Squat Critique

Not sure if this will help, but I notice you’re pushing your neck back before each rep, but end up still looking down. Picture is the second rep on 275 w/flat from the side.

Alpha listed some steps in his training log for the squat one of which was to drive your neck back into the bar as hard as you can. Maybe that will help?

Edit: Not sure if it will for lowish bar squatting…

Beginning of rep 2.

[quote]Spidey22 wrote:
Thank you so much lift206, I’ll begin to incorporate both those movements.

For Reed and the rest of you, here are some triples with 275 in Flat wrestling shoes vs my heeled Oly shoes. I did 4 sets, both sets with flats first, and then 2 sets with my oly shoes. Sadly the video from the sideview on the Oly sets (3rd set total) didn’t record for some reason, so I only have 3 of the sets.

My eye for this isn’t great, but they don’t look tremendously different. The flats felt like I was ‘falling over’ more and I felt a little worse overall. The Oly shoes in comparison I felt I was more upright and it was much easier to stay on my heels, at least it felt that way. But I’ll let ya’ll look and tell me what you think.

Also tried to really work on the abdominal bracing, but you can see by my last set I was exerting a lot of energy just staying tight. It’s definitely a different challenge, but I think with some work I can really learn to hold the pressure in better and stay tight all the way through. [/quote]

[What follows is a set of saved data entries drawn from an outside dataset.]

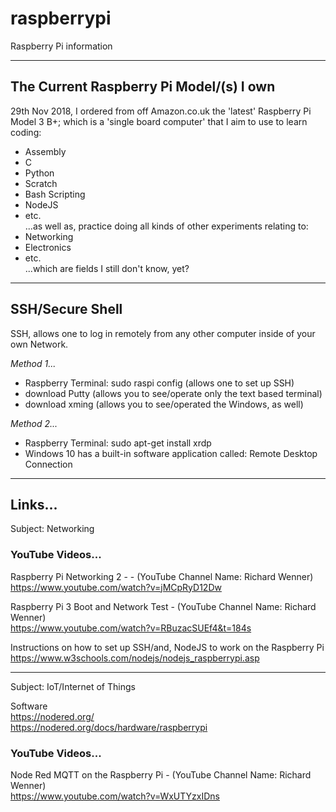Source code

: # raspberrypi
Raspberry Pi information

-----

## The Current Raspberry Pi Model/(s) I own

29th Nov 2018, I ordered from off Amazon.co.uk the 'latest' Raspberry Pi Model 3 B+; which is a 'single board computer' that I aim to use to learn coding: 
- Assembly
- C
- Python
- Scratch
- Bash Scripting
- NodeJS
- etc.  
...as well as, practice doing all kinds of other experiments relating to:
- Networking
- Electronics
- etc.  
...which are fields I still don't know, yet?

-----
 
## SSH/Secure Shell

SSH, allows one to log in remotely from any other computer inside of your own Network.

*Method 1...*    
- Raspberry Terminal: sudo raspi config (allows one to set up SSH)
- download Putty (allows you to see/operate only the text based terminal)
- download xming (allows you to see/operated the Windows, as well)

*Method 2...*    
- Raspberry Terminal: sudo apt-get install xrdp
- Windows 10 has a built-in software application called: Remote Desktop Connection

-----

## Links...

Subject: Networking

### YouTube Videos...
Raspberry Pi Networking 2 -  - (YouTube Channel Name: Richard Wenner)  
https://www.youtube.com/watch?v=jMCpRyD12Dw

Raspberry Pi 3 Boot and Network Test - (YouTube Channel Name: Richard Wenner)  
https://www.youtube.com/watch?v=RBuzacSUEf4&t=184s  

Instructions on how to set up SSH/and, NodeJS to work on the Raspberry Pi  
https://www.w3schools.com/nodejs/nodejs_raspberrypi.asp  

-----

Subject: IoT/Internet of Things

Software  
https://nodered.org/  
https://nodered.org/docs/hardware/raspberrypi  

### YouTube Videos...

Node Red MQTT on the Raspberry Pi - (YouTube Channel Name: Richard Wenner)   
https://www.youtube.com/watch?v=WxUTYzxIDns


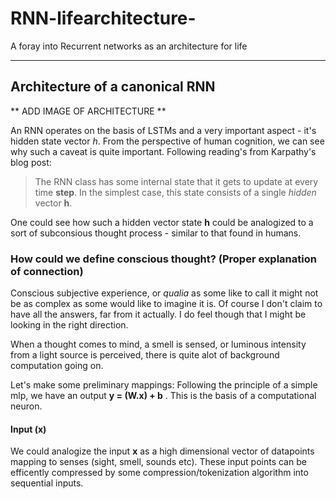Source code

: # RNN-lifearchitecture-
A foray into Recurrent networks as an architecture for life 

---

## Architecture of a canonical RNN

** ADD IMAGE OF ARCHITECTURE **

An RNN operates on the basis of LSTMs and a very important aspect -  it's hidden state vector *h*.
From the perspective of human cognition, we can see why such a caveat is quite important. 
Following reading's from Karpathy's blog post:

> The RNN class has some internal state that it gets to update at every time **step**. In the simplest case, this state consists of a single *hidden* vector **h**.

One could see how such a hidden vector state **h** could be analogized to a sort of subconsious thought process - similar to that found in humans.

### How could we define conscious thought? (Proper explanation of connection)
Conscious subjective experience, or *qualia* as some like to call it might not be as complex as some would like to imagine it is. Of course I don't claim to have all the answers, far from it actually. I do feel though that I might be looking in the right direction.

When a thought comes to mind, a smell is sensed, or luminous intensity from a light source is perceived, there is quite alot of background computation going on. 

Let's make some preliminary mappings:
Following the principle of a simple mlp, we have an output **y = (W.x) + b** . This is the basis of a computational neuron.

#### Input (x)
We could analogize the input **x** as a high dimensional vector of datapoints mapping to senses (sight, smell, sounds etc). These input points can be efficently compressed by some compression/tokenization algorithm into sequential inputs.


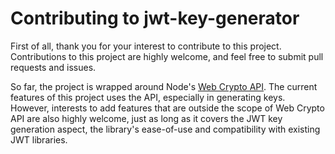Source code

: # Contributing to jwt-key-generator

First of all, thank you for your interest to contribute to this project. Contributions to this project are highly welcome, and feel free to submit pull requests and issues.

So far, the project is wrapped around Node's [Web Crypto API](https://nodejs.org/api/webcrypto.html). The current features of this project uses the API, especially in generating keys. However, interests to add features that are outside the scope of Web Crypto API are also highly welcome, just as long as it covers the JWT key generation aspect, the library's ease-of-use and compatibility with existing JWT libraries.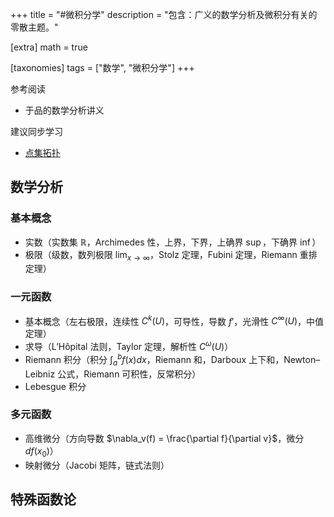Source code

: +++
title = "#微积分学"
description = "包含：广义的数学分析及微积分有关的零散主题。"

[extra]
math = true

[taxonomies]
tags = ["数学", "微积分学"]
+++

参考阅读
* 于品的数学分析讲义

建议同步学习
* [点集拓扑](/_misc/topology/)

## 数学分析
### 基本概念
- 实数（实数集 $\mathbb{R}$，Archimedes 性，上界，下界，上确界 $\sup$，下确界 $\inf$）
- 极限（级数，数列极限 $\lim_{x\to \infty}$，Stolz 定理，Fubini 定理，Riemann 重排定理）

### 一元函数
- 基本概念（左右极限，连续性 $C^k(U)$，可导性，导数 $f'$，光滑性 $C^{\infty}(U)$，中值定理）
- 求导（L’Hôpital 法则，Taylor 定理，解析性 $C^{\omega}(U)$）
- Riemann 积分（积分 $\int_a^b f(x) dx$，Riemann 和，Darboux 上下和，Newton–Leibniz 公式，Riemann 可积性，反常积分）
- Lebesgue 积分

### 多元函数
- 高维微分（方向导数 $\nabla_v(f) = \frac{\partial f}{\partial v}$，微分 $df(x_0)$）
- 映射微分（Jacobi 矩阵，链式法则）

## 特殊函数论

Thanks for posting the video. Wearing Oly shoes is masking the problem. I fell into the same trap. With Oly shoes you are more upright which reduces the moment arm from the bar to your lower back so it feels easier to stay up. However, when you hit weights close to your PR you’ll have much more forward lean and even with Oly shoes it’ll be difficult to keep your chest from collapsing. You can figure out which shoes are more useful later on because the main goal should still be learning to create a rigid torso.

IMO, the most important things to learn in powerlifting are: 1) torso rigidity, 2) keeping the hips close to the bar, 3) hinging. The first is required to learn in order to do the last two effectively. These movement patterns have to be learned and without a belt before nailing down the details of what stance width to use, how much sit back is ideal, shoe type, etc. My preference would be front squats and snatch grip RDLs with straps to master these movement patterns but other lifts teach the same thing, like pin squats which you were considering. Regardless of what lift you choose, the goal is to execute the above movement patterns. Do them correctly and don’t sacrifice form for weight. If you don’t feel tension in your chest, lats, erectors and abs then you’re still doing them wrong - you should feel tightness regardless of how much weight is on the bar. It’ll take a few months until it becomes second nature.

Here’s another comparison that might help.

Take it how you like but, I personally feel you look much better in the flats. You are also spreading the floor in them better. I bet if you stay in the flat and continue to work the technique, along with hitting front squats, and core hard you will easily start hitting at least the same numbers you are in Oly shoes with in the month with a relative ease.

I watched your new video and it still seems like the same thing to me. The weight has to be over the middle of your foot. You are trying to stay too upright on the way down.
When you have a low bar position and you try to stay upright it puts the weight in front of the middle of your foot. You drive out of the hole and the bar moves backward to be in line with the middle of your foot and you finish the lift.
Either descend with a more horizontal back angle and sit back, or move the bar up and stay more vertical.

Edit: I hope that doesn’t seem dickish. Just somethings to try out the next time you squat.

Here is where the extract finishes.